Below are some records. Return exactly the lines from the one containing "to the **sprite**." through the one containing "you still have", both included, and only those.

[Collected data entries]
------------------------------------------------

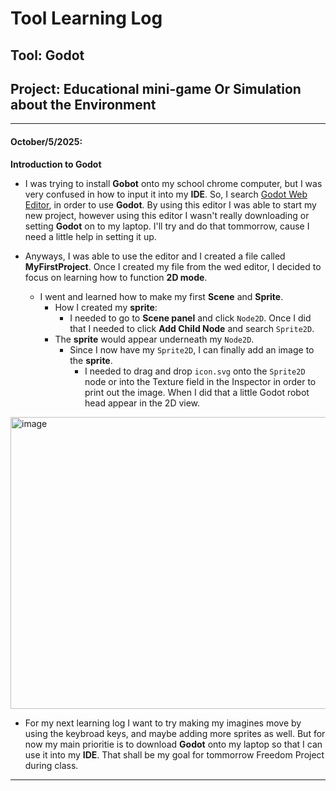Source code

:# Tool Learning Log

## Tool: **Godot**

## Project: Educational mini-game Or Simulation about the Environment

---

#### October/5/2025:
**Introduction to Godot**

* I was trying to install **Gobot** onto my school chrome computer, but I was very confused in how to input it into my **IDE**. So, I search [Godot Web Editor](https://editor.godotengine.org/releases/latest/), in order to use **Godot**. By using this editor I was able to start my new project, however using this editor I wasn't really downloading or setting **Godot** on to my laptop. I'll try and do that tommorrow, cause I need a little help in setting it up.
  
* Anyways, I was able to use the editor and I created a file called **MyFirstProject**. Once I created my file from the wed editor, I decided to focus on learning how to function **2D mode**.
    * I went and learned how to make my first **Scene** and **Sprite**.
      * How I created my **sprite**:
        * I needed to go to **Scene panel** and click `Node2D`. Once I did that I needed to click **Add Child Node** and search `Sprite2D`.
      * The **sprite** would appear underneath my `Node2D`.
        * Since I now have my `Sprite2D`, I can finally add an image to the **sprite**.
          * I needed to drag and drop `icon.svg` onto the `Sprite2D` node or into the Texture field in the Inspector in order to print out the image. When I did that a little Godot robot head appear in the 2D view.
         
<img width="1360" height="467" alt="image" src="https://github.com/user-attachments/assets/59b1a519-77de-41db-9cc7-62e7fe10ca6c" />

* For my next learning log I want to try making my imagines move by using the keybroad keys, and maybe adding more sprites as well. But for now my main prioritie is to download **Godot** onto my laptop so that I can use it into my **IDE**. That shall be my goal for tommorrow Freedom Project during class.
---

<!-- 
* Links you used today (websites, videos, etc)
* Things you tried, progress you made, etc
* Challenges, a-ha moments, etc
* Questions you still have
* What you're going to try next
-->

------------------------------------------------

* Output for this task
        * Since I now have my `Sprite2D`, I can finally add an image to the **sprite**.
          * I needed to drag and drop `icon.svg` onto the `Sprite2D` node or into the Texture field in the Inspector in order to print out the image. When I did that a little Godot robot head appear in the 2D view.
         
<img width="1360" height="467" alt="image" src="https://github.com/user-attachments/assets/59b1a519-77de-41db-9cc7-62e7fe10ca6c" />

* For my next learning log I want to try making my imagines move by using the keybroad keys, and maybe adding more sprites as well. But for now my main prioritie is to download **Godot** onto my laptop so that I can use it into my **IDE**. That shall be my goal for tommorrow Freedom Project during class.
---

<!-- 
* Links you used today (websites, videos, etc)
* Things you tried, progress you made, etc
* Challenges, a-ha moments, etc
* Questions you still have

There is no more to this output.